Relativistic MCMC

class pints.RelativisticMCMC(x0, sigma0=None)[source]

Implements Relativistic Monte Carlo as described in [1].

Uses a physical analogy of a particle moving across a landscape under Hamiltonian dynamics to aid efficient exploration of parameter space. Introduces an auxilary variable – the momentum (p_i) of a particle moving in dimension i of negative log posterior space – which supplements the position (q_i) of the particle in parameter space. The particle’s motion is dictated by solutions to Hamilton’s equations,

\[\begin{split}dq_i/dt &= \partial H/\partial p_i\\ dp_i/dt &= - \partial H/\partial q_i.\end{split}\]

The Hamiltonian is given by,

\[\begin{split}H(q,p) &= U(q) + KE(p)\\ &= -\text{log}(p(q|X)p(q)) + mc^2 (\Sigma_{i=1}^{d} p_i^2 / (m^2 c^2) + 1)^{0.5}\end{split}\]

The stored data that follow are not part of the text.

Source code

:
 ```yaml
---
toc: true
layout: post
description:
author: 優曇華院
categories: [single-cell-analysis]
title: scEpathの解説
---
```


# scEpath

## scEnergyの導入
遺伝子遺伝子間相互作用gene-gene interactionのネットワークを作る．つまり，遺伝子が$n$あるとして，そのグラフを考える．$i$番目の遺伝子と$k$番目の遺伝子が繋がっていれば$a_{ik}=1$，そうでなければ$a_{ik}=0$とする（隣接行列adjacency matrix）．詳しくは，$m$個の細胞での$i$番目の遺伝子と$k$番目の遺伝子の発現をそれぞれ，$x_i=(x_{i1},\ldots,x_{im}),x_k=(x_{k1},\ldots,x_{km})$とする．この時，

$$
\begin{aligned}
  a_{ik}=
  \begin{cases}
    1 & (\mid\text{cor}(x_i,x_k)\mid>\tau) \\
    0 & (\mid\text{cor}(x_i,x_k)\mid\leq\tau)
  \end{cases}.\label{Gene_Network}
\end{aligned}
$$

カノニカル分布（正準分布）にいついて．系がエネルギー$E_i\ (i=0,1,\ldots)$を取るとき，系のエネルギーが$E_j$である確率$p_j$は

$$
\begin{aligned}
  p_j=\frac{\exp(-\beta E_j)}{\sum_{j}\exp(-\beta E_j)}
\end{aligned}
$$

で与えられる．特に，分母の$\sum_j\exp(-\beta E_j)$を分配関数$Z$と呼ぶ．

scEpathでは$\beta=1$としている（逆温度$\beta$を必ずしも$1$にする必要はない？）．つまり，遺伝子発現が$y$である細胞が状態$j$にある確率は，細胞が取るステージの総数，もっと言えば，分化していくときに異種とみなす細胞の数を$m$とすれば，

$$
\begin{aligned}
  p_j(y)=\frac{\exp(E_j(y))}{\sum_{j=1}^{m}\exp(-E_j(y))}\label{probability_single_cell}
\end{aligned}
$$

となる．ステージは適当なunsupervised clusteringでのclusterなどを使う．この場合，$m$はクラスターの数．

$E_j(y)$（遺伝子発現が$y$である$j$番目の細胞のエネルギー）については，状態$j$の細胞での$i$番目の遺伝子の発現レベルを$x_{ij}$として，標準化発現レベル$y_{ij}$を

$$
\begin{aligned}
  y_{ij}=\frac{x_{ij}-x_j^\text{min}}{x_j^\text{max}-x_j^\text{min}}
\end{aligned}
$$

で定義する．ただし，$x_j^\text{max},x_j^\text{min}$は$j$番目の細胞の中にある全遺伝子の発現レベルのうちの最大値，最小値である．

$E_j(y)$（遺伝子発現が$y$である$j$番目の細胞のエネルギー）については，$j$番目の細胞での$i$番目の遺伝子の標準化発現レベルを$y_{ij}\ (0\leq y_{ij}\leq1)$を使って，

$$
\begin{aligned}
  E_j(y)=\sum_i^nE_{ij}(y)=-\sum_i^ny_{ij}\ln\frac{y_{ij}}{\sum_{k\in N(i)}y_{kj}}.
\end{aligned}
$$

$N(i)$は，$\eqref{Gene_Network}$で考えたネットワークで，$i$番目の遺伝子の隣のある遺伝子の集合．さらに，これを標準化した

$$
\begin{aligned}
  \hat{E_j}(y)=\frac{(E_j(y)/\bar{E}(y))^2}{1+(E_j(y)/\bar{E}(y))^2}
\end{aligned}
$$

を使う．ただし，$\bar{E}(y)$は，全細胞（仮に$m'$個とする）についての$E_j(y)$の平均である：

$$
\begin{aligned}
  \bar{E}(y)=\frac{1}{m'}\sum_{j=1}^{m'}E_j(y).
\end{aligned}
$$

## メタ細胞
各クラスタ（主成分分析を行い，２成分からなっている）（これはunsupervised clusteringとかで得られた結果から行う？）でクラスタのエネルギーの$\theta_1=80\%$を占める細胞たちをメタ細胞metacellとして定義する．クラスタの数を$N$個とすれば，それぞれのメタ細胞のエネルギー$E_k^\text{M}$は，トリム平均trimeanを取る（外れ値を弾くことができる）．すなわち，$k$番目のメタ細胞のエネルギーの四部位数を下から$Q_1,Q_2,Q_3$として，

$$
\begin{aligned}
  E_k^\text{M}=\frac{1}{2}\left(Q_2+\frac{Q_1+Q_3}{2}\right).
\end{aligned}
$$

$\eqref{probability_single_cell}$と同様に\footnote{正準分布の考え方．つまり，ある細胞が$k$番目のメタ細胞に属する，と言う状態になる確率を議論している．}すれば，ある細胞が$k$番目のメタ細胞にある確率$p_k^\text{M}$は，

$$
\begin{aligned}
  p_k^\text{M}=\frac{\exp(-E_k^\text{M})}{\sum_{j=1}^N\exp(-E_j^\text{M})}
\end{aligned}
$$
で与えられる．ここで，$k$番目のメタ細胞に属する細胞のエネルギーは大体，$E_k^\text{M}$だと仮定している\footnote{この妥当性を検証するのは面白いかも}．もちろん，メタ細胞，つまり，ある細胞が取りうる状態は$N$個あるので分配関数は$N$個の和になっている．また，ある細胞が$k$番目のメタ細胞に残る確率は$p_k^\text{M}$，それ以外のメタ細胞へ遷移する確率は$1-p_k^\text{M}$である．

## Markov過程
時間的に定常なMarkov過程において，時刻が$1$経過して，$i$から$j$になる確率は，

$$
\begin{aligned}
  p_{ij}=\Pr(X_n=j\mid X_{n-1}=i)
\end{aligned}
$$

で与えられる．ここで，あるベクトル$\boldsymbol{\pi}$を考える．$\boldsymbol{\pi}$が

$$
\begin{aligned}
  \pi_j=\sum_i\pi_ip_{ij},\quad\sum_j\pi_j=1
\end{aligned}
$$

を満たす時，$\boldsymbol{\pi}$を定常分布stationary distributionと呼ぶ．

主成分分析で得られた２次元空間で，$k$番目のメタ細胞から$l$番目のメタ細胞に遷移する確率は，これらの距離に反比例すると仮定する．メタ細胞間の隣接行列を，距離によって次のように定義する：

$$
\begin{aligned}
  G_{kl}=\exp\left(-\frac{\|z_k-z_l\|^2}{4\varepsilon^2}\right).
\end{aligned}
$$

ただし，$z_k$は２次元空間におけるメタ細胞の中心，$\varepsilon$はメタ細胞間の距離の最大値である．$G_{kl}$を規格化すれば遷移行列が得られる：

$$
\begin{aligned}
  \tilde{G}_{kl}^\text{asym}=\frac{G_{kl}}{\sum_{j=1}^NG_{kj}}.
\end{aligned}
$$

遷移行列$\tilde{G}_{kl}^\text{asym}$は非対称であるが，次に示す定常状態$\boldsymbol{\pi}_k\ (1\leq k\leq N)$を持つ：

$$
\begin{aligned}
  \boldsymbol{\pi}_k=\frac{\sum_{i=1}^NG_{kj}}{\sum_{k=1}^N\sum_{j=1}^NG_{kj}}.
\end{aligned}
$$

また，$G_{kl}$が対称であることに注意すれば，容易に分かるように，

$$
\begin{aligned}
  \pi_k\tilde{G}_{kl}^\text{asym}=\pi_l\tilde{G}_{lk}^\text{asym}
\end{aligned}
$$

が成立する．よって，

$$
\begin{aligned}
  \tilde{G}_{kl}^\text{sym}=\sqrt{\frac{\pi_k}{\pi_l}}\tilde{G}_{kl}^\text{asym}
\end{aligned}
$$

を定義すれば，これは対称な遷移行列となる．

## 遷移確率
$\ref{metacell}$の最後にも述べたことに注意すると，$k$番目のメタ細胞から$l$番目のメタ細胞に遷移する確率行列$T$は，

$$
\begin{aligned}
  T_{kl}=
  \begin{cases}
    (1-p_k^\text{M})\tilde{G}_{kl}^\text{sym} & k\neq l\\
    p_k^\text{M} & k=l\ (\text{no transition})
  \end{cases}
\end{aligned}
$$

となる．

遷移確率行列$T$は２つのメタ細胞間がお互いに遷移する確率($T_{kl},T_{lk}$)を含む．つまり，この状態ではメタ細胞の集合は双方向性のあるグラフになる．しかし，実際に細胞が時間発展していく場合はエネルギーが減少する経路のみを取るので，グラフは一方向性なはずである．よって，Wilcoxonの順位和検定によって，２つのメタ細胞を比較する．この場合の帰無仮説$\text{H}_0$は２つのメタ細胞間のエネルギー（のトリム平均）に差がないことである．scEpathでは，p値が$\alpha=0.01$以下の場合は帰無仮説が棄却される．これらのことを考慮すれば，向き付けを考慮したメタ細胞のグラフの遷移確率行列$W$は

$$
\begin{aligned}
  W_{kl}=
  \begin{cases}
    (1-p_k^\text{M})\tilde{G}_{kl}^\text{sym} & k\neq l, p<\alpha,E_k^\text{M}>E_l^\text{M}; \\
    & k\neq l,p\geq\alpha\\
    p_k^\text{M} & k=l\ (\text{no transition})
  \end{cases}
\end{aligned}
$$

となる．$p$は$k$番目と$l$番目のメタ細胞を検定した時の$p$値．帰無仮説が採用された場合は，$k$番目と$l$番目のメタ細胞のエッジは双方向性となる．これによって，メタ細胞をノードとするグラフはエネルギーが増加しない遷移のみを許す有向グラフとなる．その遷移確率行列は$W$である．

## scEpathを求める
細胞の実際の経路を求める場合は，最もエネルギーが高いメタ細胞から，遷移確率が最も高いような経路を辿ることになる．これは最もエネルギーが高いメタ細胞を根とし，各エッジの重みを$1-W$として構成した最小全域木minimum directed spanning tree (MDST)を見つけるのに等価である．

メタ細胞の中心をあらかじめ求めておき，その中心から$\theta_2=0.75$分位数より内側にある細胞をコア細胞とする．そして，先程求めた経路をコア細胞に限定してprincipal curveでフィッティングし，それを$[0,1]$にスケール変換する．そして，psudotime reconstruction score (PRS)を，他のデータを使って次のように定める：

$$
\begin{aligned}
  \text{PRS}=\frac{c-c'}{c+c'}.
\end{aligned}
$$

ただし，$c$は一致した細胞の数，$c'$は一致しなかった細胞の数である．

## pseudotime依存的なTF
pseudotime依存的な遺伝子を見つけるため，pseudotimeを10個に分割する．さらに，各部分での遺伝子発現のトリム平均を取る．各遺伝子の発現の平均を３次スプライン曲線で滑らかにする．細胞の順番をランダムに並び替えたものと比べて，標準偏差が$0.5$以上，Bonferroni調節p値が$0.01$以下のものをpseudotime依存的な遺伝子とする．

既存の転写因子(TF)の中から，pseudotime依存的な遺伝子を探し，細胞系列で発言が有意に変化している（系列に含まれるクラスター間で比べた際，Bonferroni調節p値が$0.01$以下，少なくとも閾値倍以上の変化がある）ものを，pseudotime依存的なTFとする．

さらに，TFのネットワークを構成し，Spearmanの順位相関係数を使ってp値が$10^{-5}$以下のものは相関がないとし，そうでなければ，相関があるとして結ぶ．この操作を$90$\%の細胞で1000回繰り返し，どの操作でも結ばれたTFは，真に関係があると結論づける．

where d is the dimensionality of model, m is the scalar ‘mass’ given to each particle (chosen to be 1 as default) and c is the speed of light (chosen to be 10 by default).

To numerically integrate Hamilton’s equations, it is essential to use a sympletic discretisation routine, of which the most typical approach is the leapfrog method,

\[\begin{split}p_i(t + \epsilon/2) &= p_i(t) - (\epsilon/2) d U(q_i(t))/dq_i\\ q_i(t + \epsilon) &= q_i(t) + \epsilon M^{-1}(p_i(t + \epsilon/2)) p_i(t + \epsilon/2)\\ p_i(t + \epsilon) &= p_i(t + \epsilon/2) - (\epsilon/2) d U(q_i(t + \epsilon))/dq_i\end{split}\]

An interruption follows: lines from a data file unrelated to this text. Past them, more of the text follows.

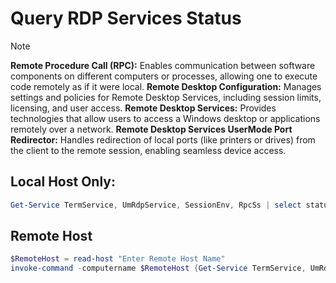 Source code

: # Query RDP Services Status

> [!NOTE]
> **Remote Procedure Call (RPC):** Enables communication between software components on different computers or processes, allowing one to execute code remotely as if it were local.
> **Remote Desktop Configuration:** Manages settings and policies for Remote Desktop Services, including session limits, licensing, and user access.
> **Remote Desktop Services:** Provides technologies that allow users to access a Windows desktop or applications remotely over a network.
> **Remote Desktop Services UserMode Port Redirector:** Handles redirection of local ports (like printers or drives) from the client to the remote session, enabling seamless device access.

## Local Host Only:
```powershell
Get-Service TermService, UmRdpService, SessionEnv, RpcSs | select status,name,displayname,starttype
```

## Remote Host
```powershell
$RemoteHost = read-host "Enter Remote Host Name"
invoke-command -computername $RemoteHost {Get-Service TermService, UmRdpService, SessionEnv, RpcSs}
```

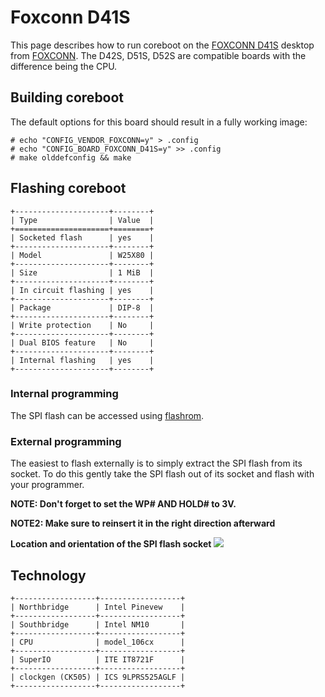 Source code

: # Foxconn D41S

This page describes how to run coreboot on the [FOXCONN D41S] desktop from [FOXCONN].
The D42S, D51S, D52S are compatible boards with the difference being the CPU.

## Building coreboot

The default options for this board should result in a fully working image:

	# echo "CONFIG_VENDOR_FOXCONN=y" > .config
	# echo "CONFIG_BOARD_FOXCONN_D41S=y" >> .config
	# make olddefconfig && make


## Flashing coreboot

```eval_rst
+---------------------+--------+
| Type                | Value  |
+=====================+========+
| Socketed flash      | yes    |
+---------------------+--------+
| Model               | W25X80 |
+---------------------+--------+
| Size                | 1 MiB  |
+---------------------+--------+
| In circuit flashing | yes    |
+---------------------+--------+
| Package             | DIP-8  |
+---------------------+--------+
| Write protection    | No     |
+---------------------+--------+
| Dual BIOS feature   | No     |
+---------------------+--------+
| Internal flashing   | yes    |
+---------------------+--------+
```

### Internal programming

The SPI flash can be accessed using [flashrom].

### External programming

The easiest to flash externally is to simply extract the SPI flash from its socket.
To do this gently take the SPI flash out of its socket and flash with your programmer.

**NOTE: Don't forget to set the WP# AND HOLD# to 3V.**

**NOTE2: Make sure to reinsert it in the right direction afterward**

**Location and orientation of the SPI flash socket**
![][d41s_flash]

[d41s_flash]: d41s_flash.jpg

## Technology

```eval_rst
+------------------+------------------+
| Northbridge      | Intel Pinevew    |
+------------------+------------------+
| Southbridge      | Intel NM10       |
+------------------+------------------+
| CPU              | model_106cx      |
+------------------+------------------+
| SuperIO          | ITE IT8721F      |
+------------------+------------------+
| clockgen (CK505) | ICS 9LPRS525AGLF |
+------------------+------------------+
```

[FOXCONN D41S]: http://www.foxconnchannel.com/ProductDetail.aspx?T=motherboard&U=en-us0000481
[FOXCONN]: http://www.foxconnchannel.com
[Flashrom]: https://flashrom.org/Flashrom
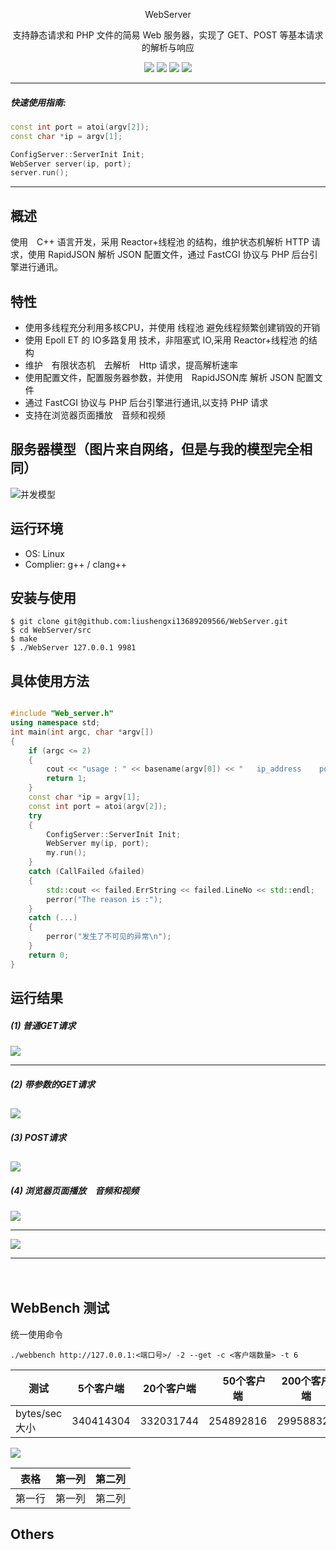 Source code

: <div align="center">

WebServer


支持静态请求和 PHP 文件的简易 Web 服务器，实现了 GET、POST 等基本请求的解析与响应

![](https://img.shields.io/badge/release-v1.0-blue.svg)
![](https://img.shields.io/badge/build-passing-green.svg)
![](https://img.shields.io/badge/dependencies-up%20to%20date-green.svg)
![](https://img.shields.io/badge/license-MIT-blue.svg)

</div>

--------

##### 快速使用指南:

```cpp
const int port = atoi(argv[2]);
const char *ip = argv[1];

ConfigServer::ServerInit Init;
WebServer server(ip, port);
server.run();

```
--------

## 概述

使用　C++ 语言开发，采用 Reactor+线程池 的结构，维护状态机解析 HTTP 请求，使用 RapidJSON 解析 JSON 配置文件，通过 FastCGI 协议与 PHP 后台引擎进行通讯。

## 特性

- 使用多线程充分利用多核CPU，并使用 线程池 避免线程频繁创建销毁的开销
- 使用 Epoll ET 的 IO多路复用 技术，非阻塞式 IO,采用 Reactor+线程池 的结构
- 维护　有限状态机　去解析　Http 请求，提高解析速率
- 使用配置文件，配置服务器参数，并使用　RapidJSON库 解析 JSON 配置文件
- 通过 FastCGI 协议与 PHP 后台引擎进行通讯,以支持 PHP 请求　
- 支持在浏览器页面播放　音频和视频

## 服务器模型（图片来自网络，但是与我的模型完全相同）

![并发模型](https://github.com/linyacool/WebServer/blob/master/datum/model.png)


## 运行环境

* OS: Linux 
* Complier: g++ / clang++ 

## 安装与使用
    $ git clone git@github.com:liushengxi13689209566/WebServer.git
	$ cd WebServer/src
    $ make 
    $ ./WebServer 127.0.0.1 9981

## 具体使用方法　
```cpp

#include "Web_server.h"
using namespace std;
int main(int argc, char *argv[])
{
	if (argc <= 2)
	{
		cout << "usage : " << basename(argv[0]) << "   ip_address    port_number   " << endl;
		return 1;
	}
	const char *ip = argv[1];
	const int port = atoi(argv[2]);
	try
	{
		ConfigServer::ServerInit Init;
		WebServer my(ip, port);
		my.run();
	}
	catch (CallFailed &failed)
	{
		std::cout << failed.ErrString << failed.LineNo << std::endl;
		perror("The reason is :");
	}
	catch (...)
	{
		perror("发生了不可见的异常\n");
	}
	return 0;
}
```
## 运行结果
##### (1) 普通GET请求

![](https://github.com/liushengxi13689209566/WebServer/blob/master/image/get.png)

----- 

##### (2) 带参数的GET请求
![](https://github.com/liushengxi13689209566/WebServer/blob/master/image/get_01.png)
----- 

##### (3) POST请求
![](https://github.com/liushengxi13689209566/WebServer/blob/master/image/post.png)
----- 

##### (4) 浏览器页面播放　音频和视频
![](https://github.com/liushengxi13689209566/WebServer/blob/master/image/music.png)

----- 

![](https://github.com/liushengxi13689209566/WebServer/blob/master/image/video.png)

------
　
## WebBench 测试

统一使用命令

    ./webbench http://127.0.0.1:<端口号>/ -2 --get -c <客户端数量> -t 6


| 测试      |   5个客户端   | 20个客户端     |　 50个客户端     | 200个客户端     | 5000个客户端     |
| ---------- | :-----------:  | :-----------: |  :-----------: |  :-----------: | :-----------: |
| bytes/sec大小     |    340414304  |   332031744   |254892816|   299588320   |279898240      |


![](https://github.com/liushengxi13689209566/WebServer/blob/master/image/webbench.png)


| 表格      | 第一列     | 第二列     |
| ---------- | :-----------:  | :-----------: |
| 第一行     | 第一列     | 第二列     |

## Others


##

where relativistic mass (a scalar) is,

\[M(p) = m (\Sigma_{i=1}^{d} p_i^2 / (m^2 c^2) + 1)^{0.5}\]

In particular, the algorithm we implement follows eqs. in section 2.1 of [1].

Extends SingleChainMCMC.

References

ask()[source]

See SingleChainMCMC.ask().

divergent_iterations()[source]

Returns the iteration number of any divergent iterations

epsilon()[source]

Returns epsilon used in leapfrog algorithm

hamiltonian_threshold()[source]

Returns threshold difference in Hamiltonian value from one iteration to next which determines whether an iteration is divergent.

in_initial_phase()

For methods that need an initial phase (see needs_initial_phase()), this method returns True if the method is currently configured to be in its initial phase. For other methods a NotImplementedError is returned.

leapfrog_step_size()[source]

Returns the step size for the leapfrog algorithm.

leapfrog_steps()[source]

Returns the number of leapfrog steps to carry out for each iteration.

mass()[source]

Returns mass which is the rest mass of particle.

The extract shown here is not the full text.